Nicola Civita, 50 anni, ha confessato ai carabinieri di Trani d'aver strangolato la sua amante Ida Cappiello, 20enne di Ruvo di Puglia
RUVO DI PUGLIA (BARI), 1 maggio 2004 - Lo tartassava di richieste di denaro minacciandolo di rivelare la loro relazione a sua moglie, denaro che le sarebbe servito anche per prendersi la patente di guida. Sarebbe stata questa, secondo l'ammissione fatta dal presunto omicida ai carabinieri, la causa dell'omicidio della giovane Ida Cappiello, la baby sitter di 20 anni uccisa giovedì scorso dal suo amante 50enne.
L'uomo, Nicola Civita, di 50 anni, camionista, dopo averla strangolata l'ha avvolta in un sacco di plastica e l'ha abbandonata dietro un muretto di una strada di campagna nei pressi di Ruvo di Puglia. Ieri sera, probabilmente in preda alla paura e ai rimorsi, Civita si è presentato ai carabinieri di Trani confessando l'omicidio e fornendo particolari sulla vicenda.
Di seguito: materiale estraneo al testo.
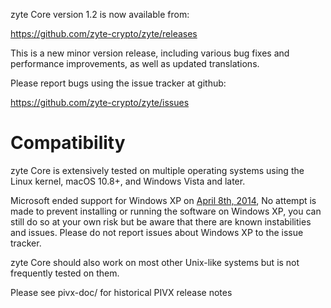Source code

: zyte Core version 1.2 is now available from:

  <https://github.com/zyte-crypto/zyte/releases>

This is a new minor version release, including various bug fixes and
performance improvements, as well as updated translations.

Please report bugs using the issue tracker at github:

  <https://github.com/zyte-crypto/zyte/issues>

Compatibility
==============

zyte Core is extensively tested on multiple operating systems using
the Linux kernel, macOS 10.8+, and Windows Vista and later.

Microsoft ended support for Windows XP on [April 8th, 2014](https://www.microsoft.com/en-us/WindowsForBusiness/end-of-xp-support),
No attempt is made to prevent installing or running the software on Windows XP, you
can still do so at your own risk but be aware that there are known instabilities and issues.
Please do not report issues about Windows XP to the issue tracker.

zyte Core should also work on most other Unix-like systems but is not
frequently tested on them.

Please see pivx-doc/ for historical PIVX release notes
Secondo il racconto fatto al pm della Procura di Trani Francesco Bretone, che lo ha posto in stato di fermo con l'accusa di omicidio, alla base del gesto ci sarebbe stato un accesso di ira causato dalle continue richieste di soldi fatte dalla giovane per non rivelare la relazione extraconiugale che l'uomo, sposato e padre di due figli, aveva da tempo con lei.
L'ultima richiesta sarebbe stata fatta giovedì pomeriggio quando i due si sono incontrati alla periferia di Cassano Murge, nei pressi del cimitero: lei avrebbe chiesto un altro acconto di 250 euro che avrebbe dovuto spendere per conseguire la patente di guida: ne sarebbe nata una discussione sfociata in una colluttazione nel corso della quale l'uomo sarebbe stato colpito ad un labbro.
Accecato dalla rabbia Civita, secondo il suo racconto, l'ha fatta salire sul suo camion e qui l'ha strangolata utilizzando una corda, fino ad ucciderla; ha poi trasportato il cadavere nelle campagne di Ruvo di Puglia, rinchiudendolo in un sacco di plastica e nascondendolo dietro un muretto in cemento al bordo di una strada di campagna in zona Panzanelle. Colto dai rimorsi, il camionista ieri sera si è recato nella caserma dei carabinieri ed ha confessato l'omicidio fornendo anche indicazioni per il ritrovamento del cadavere. L'autopsia sarà fatta questo pomeriggio nel policlinico di Bari.